Image Generation¶
HCP-Diffusion generates images based on a workflow system. The workflow is defined in a configuration file, which is a standard Python (.py) file. This allows you to describe the image generation process programmatically. Using workflows, you can incorporate various operations into the generation process, such as super-resolution, localized editing, and more. You can even assign different prompts, CFG scales, or models to each step in the workflow.
# Run the workflow
hcp_run --cfg cfgs/workflow/text2img.yaml
Adjust Word Attention¶
Note
You can emphasize specific words or phrases in the prompt during image generation:
Format: {text_to_emphasize:multiplier}, with a default multiplier of 1.1.

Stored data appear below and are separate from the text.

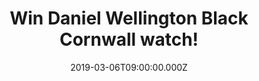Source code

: ---
campaign-uuid: "c-0bcec4d5-a218-4379-af67-0063f534d37c"
type: "Preview"
category: "Gifts"
date: "2019-03-06T09:00:00.000Z"
end-date: "2019-04-06T23:59:00.000Z"
disable-form: false
is_promoted: false
has_entry_page: true
title: "Win Daniel Wellington Black Cornwall watch!"
competition-description: "<p>Minimalistic and refined, the classic design with interchangeable\
  \ straps that came to be has become a staple, with truly wide-ranging appeal. A\
  \ few years on, this design is still part of the fabric of what makes Daniel Wellington\
  \ so special.</p>\n<p>We have on our hands a special watch courtesy of Daniel Wellington:\
  \ Daniel Wellington Black Cornwall for you to stand out anywhere you go. Feel smart,\
  \ with Daniel Wellington you can.</p>\n"
hero-header: "Win Daniel Wellington watch!"
terms-confirmation: "N/A"
banner-img: "https://assets.expresslyapp.com/asset-d8fb83af-76fa-4820-b162-e9253ffaa3f4.jpg"
logo-left-href: "http://club.expressly.io"
logo-left-image: "https://assets.expresslyapp.com/asset-c1d464b9-bb16-4a08-baf1-12a7e3c67d72.jpg"
logo-left-title: "Expressly Club"
bg-image-hero: "https://assets.expresslyapp.com/asset-9eeb2a4f-0aa7-4e60-a633-161e26aa0963.jpg"
bg-image-first: "https://assets.expresslyapp.com/asset-27479197-72de-4ec3-8edd-bcc4236c9019.jpg"
section1-content: "<p>With it's elegant design and fascinating appearance this watch\
  \ is an enhanced definitive for any occasion. The striking face and all-black NATO\
  \ strap makes the definitive Black Cornwall a real eye-catcher which embodies the\
  \ timeless elegance of our definitive Collection.</p>\n<p>A unique piece to one\
  \ of our special winners. Whether you are attending a black-tie event, playing a\
  \ game of tennis or enjoying a sunny day at the beach club, a classic Daniel Wellington\
  \ watch is the perfect companion for every occasion and any setting. Enter the form\
  \ below and it could be yours.</p>\n"
entry-title: "Win Daniel Wellington Black Cornwall watch!"
entry-content: "<p>Enter the draw to win Daniel Wellington Black Cornwall watch by\
  \ entering below before 23:59 on 6th of April 2019.</p>\n"
has-winner: false
prize-description: "Daniel Wellington Black Cornwall watch."
special-conditions: "Multiple entries are allowed up to one every day."
country-restrictions:
- "GB"
---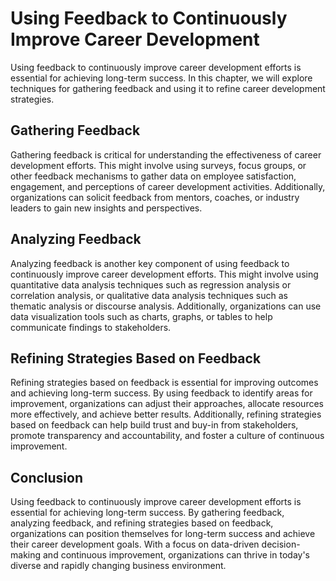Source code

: Using Feedback to Continuously Improve Career Development
===========================================================================================================================

Using feedback to continuously improve career development efforts is essential for achieving long-term success. In this chapter, we will explore techniques for gathering feedback and using it to refine career development strategies.

Gathering Feedback
------------------

Gathering feedback is critical for understanding the effectiveness of career development efforts. This might involve using surveys, focus groups, or other feedback mechanisms to gather data on employee satisfaction, engagement, and perceptions of career development activities. Additionally, organizations can solicit feedback from mentors, coaches, or industry leaders to gain new insights and perspectives.

Analyzing Feedback
------------------

Analyzing feedback is another key component of using feedback to continuously improve career development efforts. This might involve using quantitative data analysis techniques such as regression analysis or correlation analysis, or qualitative data analysis techniques such as thematic analysis or discourse analysis. Additionally, organizations can use data visualization tools such as charts, graphs, or tables to help communicate findings to stakeholders.

Refining Strategies Based on Feedback
-------------------------------------

Refining strategies based on feedback is essential for improving outcomes and achieving long-term success. By using feedback to identify areas for improvement, organizations can adjust their approaches, allocate resources more effectively, and achieve better results. Additionally, refining strategies based on feedback can help build trust and buy-in from stakeholders, promote transparency and accountability, and foster a culture of continuous improvement.

Conclusion
----------

Using feedback to continuously improve career development efforts is essential for achieving long-term success. By gathering feedback, analyzing feedback, and refining strategies based on feedback, organizations can position themselves for long-term success and achieve their career development goals. With a focus on data-driven decision-making and continuous improvement, organizations can thrive in today's diverse and rapidly changing business environment.
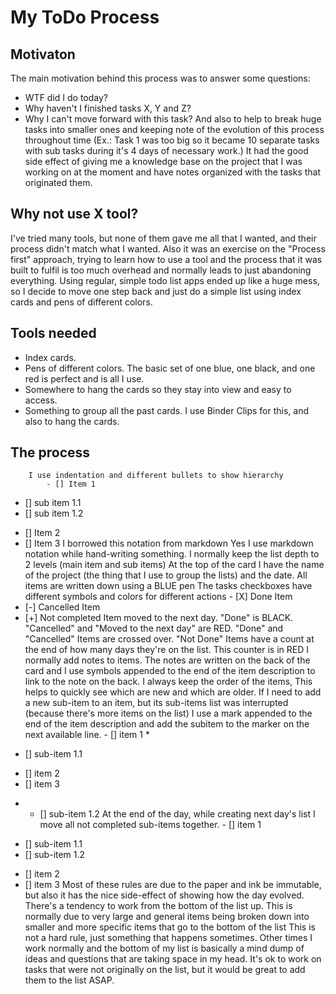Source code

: # My ToDo Process
## Motivaton
The main motivation behind this process was to answer some questions:
- WTF did I do today?
- Why haven't I finished tasks X, Y and Z?
- Why I can't move forward with this task?
And also to help to break huge tasks into smaller ones and keeping note of the evolution of this process throughout time (Ex.:  Task 1 was too big so it became 10 separate tasks with sub tasks during it's 4 days of necessary work.)
It had the good side effect of giving me a knowledge base on the project that I was working on at the moment and have notes organized with the tasks that originated them.

## Why not use X tool?
I've tried many tools, but none of them gave me all that I wanted, and their process didn't match what I wanted.
Also it was an exercise on the "Process first" approach, trying to learn how to use a tool and the process that it was built to fulfil is too much overhead and normally leads to just abandoning everything.
Using regular, simple todo list apps ended up like a huge mess, so I decide to move one step back and just do a simple list using index cards and pens of different colors.

## Tools needed
- Index cards.
- Pens of different colors. The basic set of one blue, one black, and one red is perfect and is all I use.
- Somewhere to hang the cards so they stay into view and easy to access.
- Something to group all the past cards. I use Binder Clips for this, and also to hang the cards.

## The process

        I use indentation and different bullets to show hierarchy
            - [] Item 1
 + [] sub item 1.1
 + [] sub item 1.2
- [] Item 2
- [] Item 3
            I borrowed this notation from markdown
            Yes I use markdown notation while hand-writing something.
        I normally keep the list depth to 2 levels (main item and sub items)
        At the top of the card I have the name of the project (the thing that I use to group the lists) and the date.
        All items are written down using a BLUE pen
        The tasks checkboxes have different symbols and colors for different actions
            - [X] Done Item
- [-] Cancelled Item
- [+] Not completed Item moved to the next day.
            "Done" is BLACK.
            "Cancelled" and "Moved to the next day" are RED.
        "Done" and "Cancelled" Items are crossed over.
        "Not Done" Items have a count at the end of how many days they're on the list. This counter is in RED
        I normally add notes to items. The notes are written on the back of the card and I use symbols appended to the end of the item description to link to the note on the back.
        I always keep the order of the items, This helps to quickly see which are new and which are older.
        If I need to add a new sub-item to an item, but its sub-items list was interrupted (because there's more items on the list) I use a mark appended to the end of the item description and add the subitem to the marker on the next available line.
            - [] item 1 *
 + [] sub-item 1.1
- [] item 2
- [] item 3
* + [] sub-item 1.2
        At the end of the day, while creating next day's list I move all not completed sub-items together.
            - [] item 1
 + [] sub-item 1.1
 + [] sub-item 1.2
- [] item 2
- [] item 3
        Most of these rules are due to the paper and ink be immutable, but also it has the nice side-effect of showing how the day evolved.
        There's a tendency to work from the bottom of the list up. This is normally due to very large and general items being broken down into smaller and more specific items that go to the bottom of the list
            This is not a hard rule, just something that happens sometimes. Other times I work normally and the bottom of my list is basically a mind dump of ideas and questions that are taking space in my head.
        It's ok to work on tasks that were not originally on the list, but it would be great to add them to the list ASAP.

Example: a {cat} running {in the {city}:1.2}
In this case:
“cat” is emphasized by 1.1x
“in the” is emphasized by 1.2x
“city” is emphasized by 1.2 * 1.1 = 1.32x
Basic Configuration Structure¶
The entry point for the workflow is the make_cfg function. The returned dictionary must contain a workflow key that defines the workflow.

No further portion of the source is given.